AIM OF THE EXERCISE: Read the lines below, and copy any that contain the string "will".

※

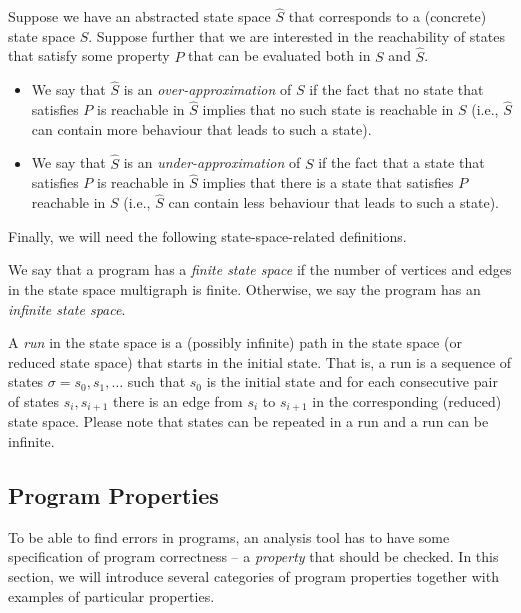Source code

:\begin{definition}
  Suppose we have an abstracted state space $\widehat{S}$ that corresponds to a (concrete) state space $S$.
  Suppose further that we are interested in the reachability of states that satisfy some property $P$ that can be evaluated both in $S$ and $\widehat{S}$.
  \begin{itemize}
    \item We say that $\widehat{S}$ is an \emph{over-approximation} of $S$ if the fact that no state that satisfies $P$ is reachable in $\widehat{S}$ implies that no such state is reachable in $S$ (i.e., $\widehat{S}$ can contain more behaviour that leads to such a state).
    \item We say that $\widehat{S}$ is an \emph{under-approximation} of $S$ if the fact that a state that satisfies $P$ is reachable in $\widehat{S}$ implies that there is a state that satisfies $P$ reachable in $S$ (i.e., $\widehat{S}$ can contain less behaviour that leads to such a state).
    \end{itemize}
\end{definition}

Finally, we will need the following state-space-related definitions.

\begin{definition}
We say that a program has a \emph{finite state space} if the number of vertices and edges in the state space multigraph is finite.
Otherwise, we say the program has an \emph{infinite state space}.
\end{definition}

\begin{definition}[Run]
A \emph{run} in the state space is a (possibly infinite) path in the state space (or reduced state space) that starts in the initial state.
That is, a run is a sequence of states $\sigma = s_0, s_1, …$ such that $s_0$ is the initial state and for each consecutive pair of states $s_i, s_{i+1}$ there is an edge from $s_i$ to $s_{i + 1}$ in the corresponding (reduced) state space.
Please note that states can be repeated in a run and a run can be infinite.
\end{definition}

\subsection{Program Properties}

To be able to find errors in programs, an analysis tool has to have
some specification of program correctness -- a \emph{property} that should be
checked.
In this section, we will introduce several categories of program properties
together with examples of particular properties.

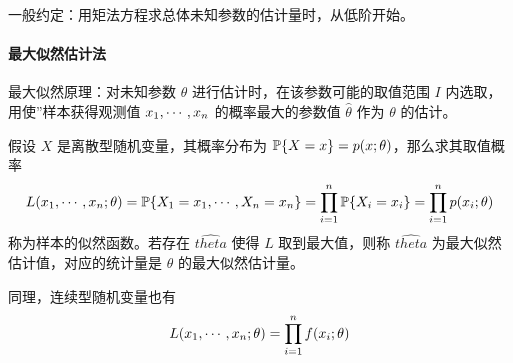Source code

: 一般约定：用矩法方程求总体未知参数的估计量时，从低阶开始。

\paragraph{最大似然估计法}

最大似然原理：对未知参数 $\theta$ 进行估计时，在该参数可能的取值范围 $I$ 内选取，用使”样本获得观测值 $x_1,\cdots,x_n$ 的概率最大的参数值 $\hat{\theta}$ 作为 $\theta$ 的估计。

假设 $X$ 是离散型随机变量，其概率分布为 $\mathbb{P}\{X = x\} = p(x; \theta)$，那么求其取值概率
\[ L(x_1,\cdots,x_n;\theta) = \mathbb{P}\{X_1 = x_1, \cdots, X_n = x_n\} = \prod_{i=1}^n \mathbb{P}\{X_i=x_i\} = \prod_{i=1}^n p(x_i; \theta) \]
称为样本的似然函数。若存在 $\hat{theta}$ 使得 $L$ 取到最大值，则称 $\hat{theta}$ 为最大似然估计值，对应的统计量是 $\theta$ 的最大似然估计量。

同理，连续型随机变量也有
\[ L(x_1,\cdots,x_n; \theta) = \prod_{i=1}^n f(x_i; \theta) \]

※

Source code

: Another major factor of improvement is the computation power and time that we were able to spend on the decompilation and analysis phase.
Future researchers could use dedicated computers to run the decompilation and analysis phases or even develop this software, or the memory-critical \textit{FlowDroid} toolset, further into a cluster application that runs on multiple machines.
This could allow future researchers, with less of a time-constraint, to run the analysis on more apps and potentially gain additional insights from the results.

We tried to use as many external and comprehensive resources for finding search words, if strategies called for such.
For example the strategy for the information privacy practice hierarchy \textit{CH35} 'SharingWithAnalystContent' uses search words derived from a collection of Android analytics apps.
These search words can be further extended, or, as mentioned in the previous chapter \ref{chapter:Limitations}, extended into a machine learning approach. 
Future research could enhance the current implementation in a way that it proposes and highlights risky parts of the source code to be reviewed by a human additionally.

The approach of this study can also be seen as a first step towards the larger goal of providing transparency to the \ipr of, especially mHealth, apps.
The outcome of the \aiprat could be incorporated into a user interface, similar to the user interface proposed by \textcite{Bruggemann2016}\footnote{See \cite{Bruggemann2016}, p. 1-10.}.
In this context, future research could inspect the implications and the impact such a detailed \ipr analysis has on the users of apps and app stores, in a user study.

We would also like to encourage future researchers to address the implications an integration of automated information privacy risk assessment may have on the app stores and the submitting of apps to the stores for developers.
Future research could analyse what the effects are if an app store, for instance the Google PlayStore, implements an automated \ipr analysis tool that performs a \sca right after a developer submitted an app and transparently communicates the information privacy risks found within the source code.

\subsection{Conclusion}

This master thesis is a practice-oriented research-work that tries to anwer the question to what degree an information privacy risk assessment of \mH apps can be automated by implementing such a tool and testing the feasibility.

※

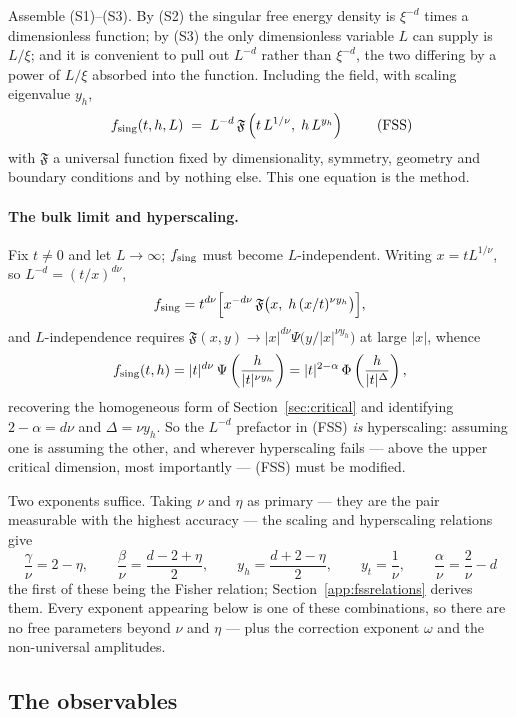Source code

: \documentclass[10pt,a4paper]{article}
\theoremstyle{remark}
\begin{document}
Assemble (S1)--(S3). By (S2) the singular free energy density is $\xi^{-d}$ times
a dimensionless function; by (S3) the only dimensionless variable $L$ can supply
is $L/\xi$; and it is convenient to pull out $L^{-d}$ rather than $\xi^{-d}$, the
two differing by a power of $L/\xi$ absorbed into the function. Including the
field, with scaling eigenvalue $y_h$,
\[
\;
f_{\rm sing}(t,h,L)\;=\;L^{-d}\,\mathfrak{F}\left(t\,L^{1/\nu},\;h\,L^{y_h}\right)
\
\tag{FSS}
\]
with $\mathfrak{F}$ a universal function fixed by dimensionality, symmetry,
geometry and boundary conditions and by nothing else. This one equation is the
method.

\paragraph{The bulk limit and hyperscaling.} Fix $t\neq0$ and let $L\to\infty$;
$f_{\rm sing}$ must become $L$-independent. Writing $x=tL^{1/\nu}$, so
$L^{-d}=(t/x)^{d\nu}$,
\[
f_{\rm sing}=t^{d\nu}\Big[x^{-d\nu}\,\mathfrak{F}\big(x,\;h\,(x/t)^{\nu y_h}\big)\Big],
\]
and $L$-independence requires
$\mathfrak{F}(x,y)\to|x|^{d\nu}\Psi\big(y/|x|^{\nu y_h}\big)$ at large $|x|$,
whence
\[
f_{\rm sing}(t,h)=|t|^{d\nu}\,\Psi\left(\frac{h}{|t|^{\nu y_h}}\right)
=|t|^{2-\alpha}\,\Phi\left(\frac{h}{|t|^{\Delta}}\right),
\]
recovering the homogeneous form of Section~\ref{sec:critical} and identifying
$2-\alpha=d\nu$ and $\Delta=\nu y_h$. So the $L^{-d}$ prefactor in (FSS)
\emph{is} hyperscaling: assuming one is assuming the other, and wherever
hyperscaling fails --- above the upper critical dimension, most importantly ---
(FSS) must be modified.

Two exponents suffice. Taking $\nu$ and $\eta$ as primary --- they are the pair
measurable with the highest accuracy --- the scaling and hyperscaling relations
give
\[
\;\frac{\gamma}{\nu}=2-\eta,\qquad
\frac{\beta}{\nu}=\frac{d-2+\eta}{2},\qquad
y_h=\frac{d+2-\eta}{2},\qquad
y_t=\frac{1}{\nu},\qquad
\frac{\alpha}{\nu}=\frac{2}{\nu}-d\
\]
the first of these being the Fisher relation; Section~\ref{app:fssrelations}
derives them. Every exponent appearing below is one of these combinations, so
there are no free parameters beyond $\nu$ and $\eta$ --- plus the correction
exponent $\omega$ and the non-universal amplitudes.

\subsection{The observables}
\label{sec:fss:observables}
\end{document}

※

COMPLETED EXERCISE:
Finally, we will need the following state-space-related definitions.
In this section, we will introduce several categories of program properties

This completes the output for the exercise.